If your vSAN cluster uses data-at-rest encryption, and if an error occurs on the ESXi host, the resulting core dump is encrypted to protect customer data. Core dumps that are included in the vm-support package are also encrypted.

Note: Core dumps can contain sensitive information. Follow your organization's data security and privacy policy when handling core dumps.

Core Dumps on ESXi Hosts

When an ESXi host crashes, an encrypted core dump is generated and the host reboots. The core dump is encrypted with the host key that is in the ESXi key cache. What you can do next depends on several factors.
  • In most cases, vCenter Server retrieves the key for the host from the KMS and attempts to push the key to the ESXi host after reboot. If the operation is successful, you can generate the vm-support package and you can decrypt or re-encrypt the core dump.
  • If vCenter Server cannot connect to the ESXi host, you might be able to retrieve the key from the KMS.
  • If the host used a custom key, and that key differs from the key that vCenter Server pushes to the host, you cannot manipulate the core dump. Avoid using custom keys.
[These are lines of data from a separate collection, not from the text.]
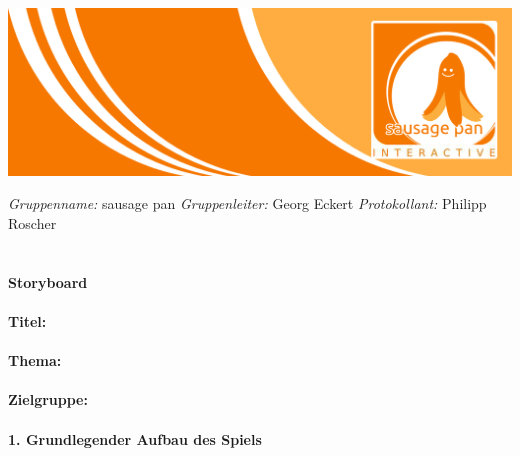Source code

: \documentclass[10pt,a4paper,notitlepage]{report}
\author{Sausage Pan}
\begin{document}
	\newcommand{\Eins}[1]{\color{orange}\textbf{{\Large#1}}} %
	\newcommand{\Zwei}[1]{\color{orange}\textbf{{\large#1}}} %
	\newcommand{\Drei}[1]{\color{orange}{\normalsize#1}} %
	\newcommand{\Text}{\color{schwarz}} %
	\newcommand{\Fusszeile}
	{\textit{{\footnotesize Eckert, Georg - Roscher, Philipp - Krien, Alexandra - Sinakow, Sergej - Blasberg, Bettina - Groß, Stephanie Sara}}} %
	\marginpar{\vspace{3.0mm} \color{orange}\rule{0.8mm}{53.3mm} \\[3mm] \color{hellorange}\rule{0.8mm}{170mm}}
	\begin{center}
		\includegraphics[width=160mm]{header2}
	\end{center}
	\color{orange} \textit{Gruppenname:} \color{schwarz}sausage pan \color{orange} \textit{Gruppenleiter:} \color{schwarz}Georg Eckert   \color{orange} \textit{Protokollant:} \color{schwarz}Philipp Roscher\\
	\\
	\\
	\Eins{Storyboard}\\
	\\
	\Zwei{Titel:} \Text{Prisma}\\
	\\
	\Zwei{Thema:} \Text{Farbenlehre}\\
	\\
	\Zwei{Zielgruppe:} \Text{Schüler der fünften Klasse}\\
	\\
	\Zwei{1. Grundlegender Aufbau des Spiels}\\
	\\
	\Drei{1.1 Setting}\\
	\\
	\Text
\end{document}
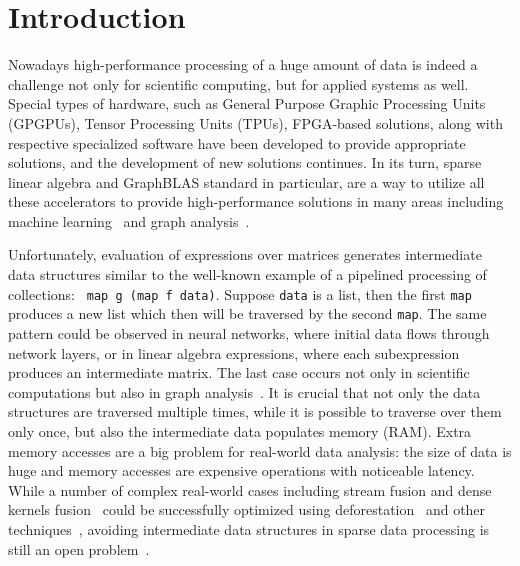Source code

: \section{Introduction}

Nowadays high-performance processing of a huge amount of data is indeed a challenge not only for scientific computing, but for applied systems as well.
Special types of hardware, such as General Purpose Graphic Processing Units (GPGPUs), Tensor Processing Units (TPUs), FPGA-based solutions, along with respective specialized software have been developed to provide appropriate solutions, and the development of new solutions continues.
In its turn, sparse linear algebra and GraphBLAS standard in particular, are a way to utilize all these accelerators to provide high-performance solutions in many areas including machine learning~\cite{Kepner2017} and graph analysis~\cite{graphblast}.

Unfortunately, evaluation of expressions over matrices generates intermediate data structures similar to the well-known example of a pipelined processing of collections: \verb| map g (map f data)|. Suppose \verb|data| is a list, then the first \verb|map| produces a new list which then will be traversed by the second \verb|map|. 
The same pattern could be observed in neural networks, where initial data flows through network layers, or in linear algebra expressions, where each subexpression produces an intermediate matrix. 
The last case occurs not only in scientific computations but also in graph analysis~\cite{graphblast}.
It is crucial that not only the data structures are traversed multiple times, while it is possible to traverse over them only once, but also the intermediate data populates memory (RAM).
Extra memory accesses are a big problem for real-world data analysis: the size of data is huge and memory accesses are expensive operations with noticeable latency. %
While a number of complex real-world cases including stream fusion and dense kernels fusion~\cite{fusion-boosting-memory-computations} could be successfully optimized using deforestation~\cite{wadler-deforestation-ho} and other techniques~\cite{StreamFus}, avoiding intermediate data structures in sparse data processing is still an open problem~\cite{graphblast}.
Core Dumps and vm-support Packages

When you contact VMware Technical Support because of a serious error, your support representative usually asks you to generate a vm-support package. The package includes log files and other information, including core dumps. If support representatives cannot resolve the issues by looking at log files and other information, you can decrypt the core dumps to make relevant information available. Follow your organization's security and privacy policy to protect sensitive information, such as host keys.

Core Dumps on vCenter Server Systems

A core dump on a vCenter Server system is not encrypted. vCenter Server already contains potentially sensitive information. At the minimum, ensure that the vCenter Server is protected. You also might consider turning off core dumps for the vCenter Server system. Other information in log files can help determine the problem.